Maidens' Trip
- First edition
- Author: Emma Smith
- Language: English
- Publisher: Putnam & Company
- Publication date: 11 Aug 1948
- Publication place: United Kingdom
- Followed by: A Far Cry

= Maidens' Trip =

1948 autobiography by Emma Smith

Maidens' Trip is a 1948 autobiography by Emma Smith based on her experiences as a volunteer boatwoman on Britain's Grand Union Canal during the Second World War. It won the John Llewellyn Rhys Prize for 1949.

==Background==
In 1943 Emma Smith (then known as Elspeth Hallsmith) joined the Grand Union Canal Carrying Company under their wartime scheme of employing women to replace men who had gone off to fight.
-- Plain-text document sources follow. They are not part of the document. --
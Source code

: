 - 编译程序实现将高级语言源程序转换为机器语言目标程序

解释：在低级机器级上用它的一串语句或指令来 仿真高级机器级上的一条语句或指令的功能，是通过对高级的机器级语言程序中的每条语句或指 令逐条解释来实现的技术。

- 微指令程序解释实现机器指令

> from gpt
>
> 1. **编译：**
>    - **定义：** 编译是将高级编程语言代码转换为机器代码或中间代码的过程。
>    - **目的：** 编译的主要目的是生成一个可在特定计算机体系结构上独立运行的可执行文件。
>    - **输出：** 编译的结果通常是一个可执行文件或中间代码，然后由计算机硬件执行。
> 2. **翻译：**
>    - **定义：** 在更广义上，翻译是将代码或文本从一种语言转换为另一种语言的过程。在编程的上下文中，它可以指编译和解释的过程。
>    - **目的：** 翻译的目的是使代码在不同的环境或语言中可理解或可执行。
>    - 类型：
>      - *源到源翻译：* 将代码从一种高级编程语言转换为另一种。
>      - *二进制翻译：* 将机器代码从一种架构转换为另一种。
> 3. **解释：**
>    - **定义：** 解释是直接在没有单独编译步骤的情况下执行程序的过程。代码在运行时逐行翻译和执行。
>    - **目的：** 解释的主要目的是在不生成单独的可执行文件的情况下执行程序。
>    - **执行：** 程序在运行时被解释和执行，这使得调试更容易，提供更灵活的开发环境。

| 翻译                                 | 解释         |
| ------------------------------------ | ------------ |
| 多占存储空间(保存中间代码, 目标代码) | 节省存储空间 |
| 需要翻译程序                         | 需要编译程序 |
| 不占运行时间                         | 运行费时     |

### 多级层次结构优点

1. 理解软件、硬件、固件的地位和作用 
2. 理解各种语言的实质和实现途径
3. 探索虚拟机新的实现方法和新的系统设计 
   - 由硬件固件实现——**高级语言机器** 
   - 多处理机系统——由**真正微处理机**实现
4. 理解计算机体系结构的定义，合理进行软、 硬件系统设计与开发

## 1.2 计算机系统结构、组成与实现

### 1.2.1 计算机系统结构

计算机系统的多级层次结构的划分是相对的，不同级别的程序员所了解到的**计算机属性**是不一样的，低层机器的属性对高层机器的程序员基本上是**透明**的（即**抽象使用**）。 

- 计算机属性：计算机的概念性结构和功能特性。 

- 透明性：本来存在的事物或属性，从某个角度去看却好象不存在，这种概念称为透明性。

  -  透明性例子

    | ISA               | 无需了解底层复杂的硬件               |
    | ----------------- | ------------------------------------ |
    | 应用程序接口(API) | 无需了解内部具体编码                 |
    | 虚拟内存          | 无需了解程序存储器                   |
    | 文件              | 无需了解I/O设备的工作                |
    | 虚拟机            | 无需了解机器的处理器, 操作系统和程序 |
Freed from a middle-class background, Emma and her new workmates joined the boating fraternity and learned how to handle a pair of 72 ft long canal boats, carrying cargoes of steel and coal north from London to Birmingham and Coventry.

== Radio and television==
In 1968 Smith's book was serialised on the BBC's Woman's Hour and read by Miriam Margolyes. A decade later it was adapted as a 3-part television serial, produced by the BBC (Birmingham) and broadcast in 1977. It starred Tina Heath, Liz Bagley, Tricia George and John Salthouse and was directed by Moira Armstrong.